The Madras Army of the Honourable East India Company came into being through the need to protect the Company's commercial interests. These were mostly untrained guards, with only some bearing arms. The French attack and capture of Madras in 1746 forced the British hand. In 1757, the East India Company decided to raise well-trained military units to conduct operations, conquer territory, and demand allegiance from local rulers.

The loosely organised military units were later combined into battalions with Indian officers commanding local troops. One of the first major actions fought by these troops was the battle of Wandiwash in 1760. The troops were highly praised for their steadiness under fire. Earlier a good part of the force was sent to Bengal under young Clive, who made history and a personal fortune after the Battle of Plassey.

The Madras Army officers were in the early years very conscious of the soldiers' local customs, caste rituals, dress, and social hierarchy. Some leading landowners joined the Madras Army, one of whom is recorded as Mootoo (Muthu) Nayak from the nobility in Madura. As the army expanded and new officers came in, mostly from Company sources, the leadership style and care of the men changed for the worse. The most famous incident in the Madras Army was the Vellore mutiny. After Tipu Sultan was killed, his two sons were held in British custody in Vellore Fort. On the night of 10 July 1806 the sepoys of three Madrasi regiments garrisoning Vellore Fort mutinied, killing 129 British officers and soldiers. The rising, caused by a mixture of military and political grievances, was suppressed within hours by a force which included loyal Madras cavalry.

In the 1830s the Madras Army was concerned with internal security and support for the civil administration. This was a multi-ethnic army in which the British officers were encouraged to learn and speak Asian languages. In 1832–33 superior discipline and training enabled the Madras Army to put down a rebellion in the Visakhapatnam district.

Under the British Raj

Post-1857 history
The Army of the Madras Presidency remained almost unaffected by the Indian Rebellion of 1857. By contrast with the larger Bengal Army where all but twelve (out of eighty-four) infantry and cavalry regiments either mutinied or were disbanded, all fifty-two regiments of Madras Native Infantry remained loyal and passed into the new Indian Army when direct British Crown rule replaced that of the Honourable East India Company. Four regiments of Madras Light Cavalry and the Madras Artillery batteries did however disappear in the post-1858 reorganisation of the Presidency Armies. The Madras Fusiliers (a regiment of European infantry recruited by the East India Company for service in India) was transferred to the regular British Army.

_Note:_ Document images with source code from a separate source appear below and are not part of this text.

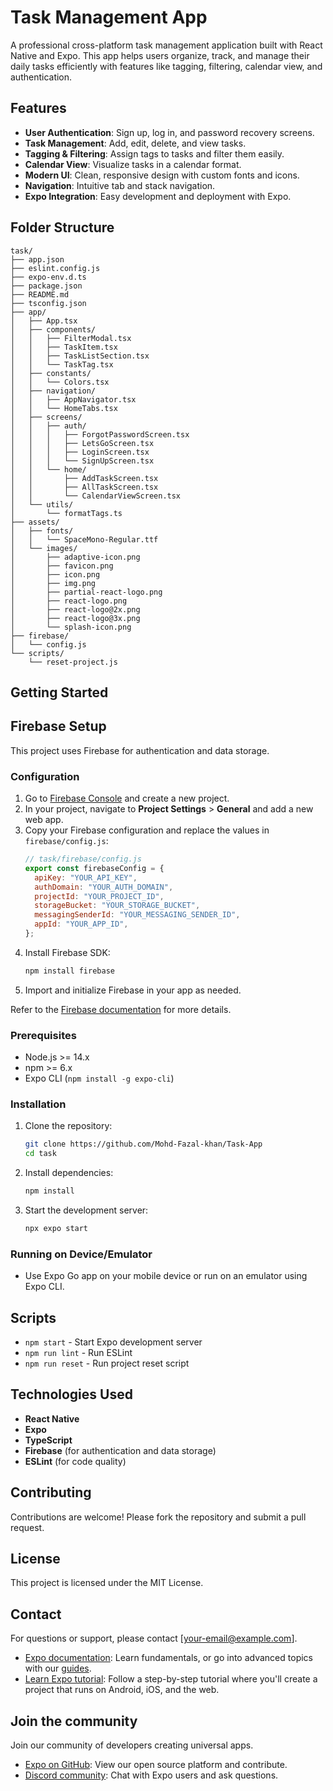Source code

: # Task Management App

A professional cross-platform task management application built with React Native and Expo. This app helps users organize, track, and manage their daily tasks efficiently with features like tagging, filtering, calendar view, and authentication.

## Features

- **User Authentication**: Sign up, log in, and password recovery screens.
- **Task Management**: Add, edit, delete, and view tasks.
- **Tagging & Filtering**: Assign tags to tasks and filter them easily.
- **Calendar View**: Visualize tasks in a calendar format.
- **Modern UI**: Clean, responsive design with custom fonts and icons.
- **Navigation**: Intuitive tab and stack navigation.
- **Expo Integration**: Easy development and deployment with Expo.

## Folder Structure

```
task/
├── app.json
├── eslint.config.js
├── expo-env.d.ts
├── package.json
├── README.md
├── tsconfig.json
├── app/
│   ├── App.tsx
│   ├── components/
│   │   ├── FilterModal.tsx
│   │   ├── TaskItem.tsx
│   │   ├── TaskListSection.tsx
│   │   └── TaskTag.tsx
│   ├── constants/
│   │   └── Colors.tsx
│   ├── navigation/
│   │   ├── AppNavigator.tsx
│   │   └── HomeTabs.tsx
│   ├── screens/
│   │   ├── auth/
│   │   │   ├── ForgotPasswordScreen.tsx
│   │   │   ├── LetsGoScreen.tsx
│   │   │   ├── LoginScreen.tsx
│   │   │   └── SignUpScreen.tsx
│   │   └── home/
│   │       ├── AddTaskScreen.tsx
│   │       ├── AllTaskScreen.tsx
│   │       └── CalendarViewScreen.tsx
│   └── utils/
│       └── formatTags.ts
├── assets/
│   ├── fonts/
│   │   └── SpaceMono-Regular.ttf
│   └── images/
│       ├── adaptive-icon.png
│       ├── favicon.png
│       ├── icon.png
│       ├── img.png
│       ├── partial-react-logo.png
│       ├── react-logo.png
│       ├── react-logo@2x.png
│       ├── react-logo@3x.png
│       └── splash-icon.png
├── firebase/
│   └── config.js
└── scripts/
    └── reset-project.js
```

## Getting Started

[//]: # "Firebase Setup"

## Firebase Setup

This project uses Firebase for authentication and data storage.

### Configuration

1. Go to [Firebase Console](https://console.firebase.google.com/) and create a new project.
2. In your project, navigate to **Project Settings** > **General** and add a new web app.
3. Copy your Firebase configuration and replace the values in `firebase/config.js`:
   ```js
   // task/firebase/config.js
   export const firebaseConfig = {
     apiKey: "YOUR_API_KEY",
     authDomain: "YOUR_AUTH_DOMAIN",
     projectId: "YOUR_PROJECT_ID",
     storageBucket: "YOUR_STORAGE_BUCKET",
     messagingSenderId: "YOUR_MESSAGING_SENDER_ID",
     appId: "YOUR_APP_ID",
   };
   ```
4. Install Firebase SDK:
   ```sh
   npm install firebase
   ```
5. Import and initialize Firebase in your app as needed.

Refer to the [Firebase documentation](https://firebase.google.com/docs/web/setup) for more details.

### Prerequisites

- Node.js >= 14.x
- npm >= 6.x
- Expo CLI (`npm install -g expo-cli`)

### Installation

1. Clone the repository:
   ```sh
   git clone https://github.com/Mohd-Fazal-khan/Task-App
   cd task
   ```
2. Install dependencies:
   ```sh
   npm install
   ```
3. Start the development server:
   ```sh
   npx expo start
   ```

### Running on Device/Emulator

- Use Expo Go app on your mobile device or run on an emulator using Expo CLI.

## Scripts

- `npm start` - Start Expo development server
- `npm run lint` - Run ESLint
- `npm run reset` - Run project reset script

## Technologies Used

- **React Native**
- **Expo**
- **TypeScript**
- **Firebase** (for authentication and data storage)
- **ESLint** (for code quality)

## Contributing

Contributions are welcome! Please fork the repository and submit a pull request.

## License

This project is licensed under the MIT License.

## Contact

For questions or support, please contact [your-email@example.com].

- [Expo documentation](https://docs.expo.dev/): Learn fundamentals, or go into advanced topics with our [guides](https://docs.expo.dev/guides).
- [Learn Expo tutorial](https://docs.expo.dev/tutorial/introduction/): Follow a step-by-step tutorial where you'll create a project that runs on Android, iOS, and the web.

## Join the community

Join our community of developers creating universal apps.

- [Expo on GitHub](https://github.com/expo/expo): View our open source platform and contribute.
- [Discord community](https://chat.expo.dev): Chat with Expo users and ask questions.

End of the separate Madras Army
In 1895, the three separate Presidency Armies began a process of unification which was not to be concluded until the Kitchener reforms of eight years later.
As an initial step the Army of India was divided into four commands, each commanded by a lieutenant-general. These comprised Madras (including Burma), Punjab (including the North West Frontier), Bengal and Bombay (including Aden). In 1903 the separately numbered regiments of the Madras, Bombay and Bengal Armies were unified in a single organisational sequence and the presidency affiliations disappeared.

Disbanding of Madras infantry regiments
While the Madras Army remained in existence as a separate entity until 1895, twelve of the Madras Native Infantry regiments were disbanded between 1862 and 1864. A further eight went in 1882, three between 1902 and 1904, two in 1907 and four in 1922. The remainder were disbanded between 1923 and 1933, leaving the highly regarded Madras Sappers and Miners as the only Madrasi unit in the Indian Army until a new Madras Regiment was raised in 1942, during World War II. Both of these regiments continue to exist in the modern Indian Army.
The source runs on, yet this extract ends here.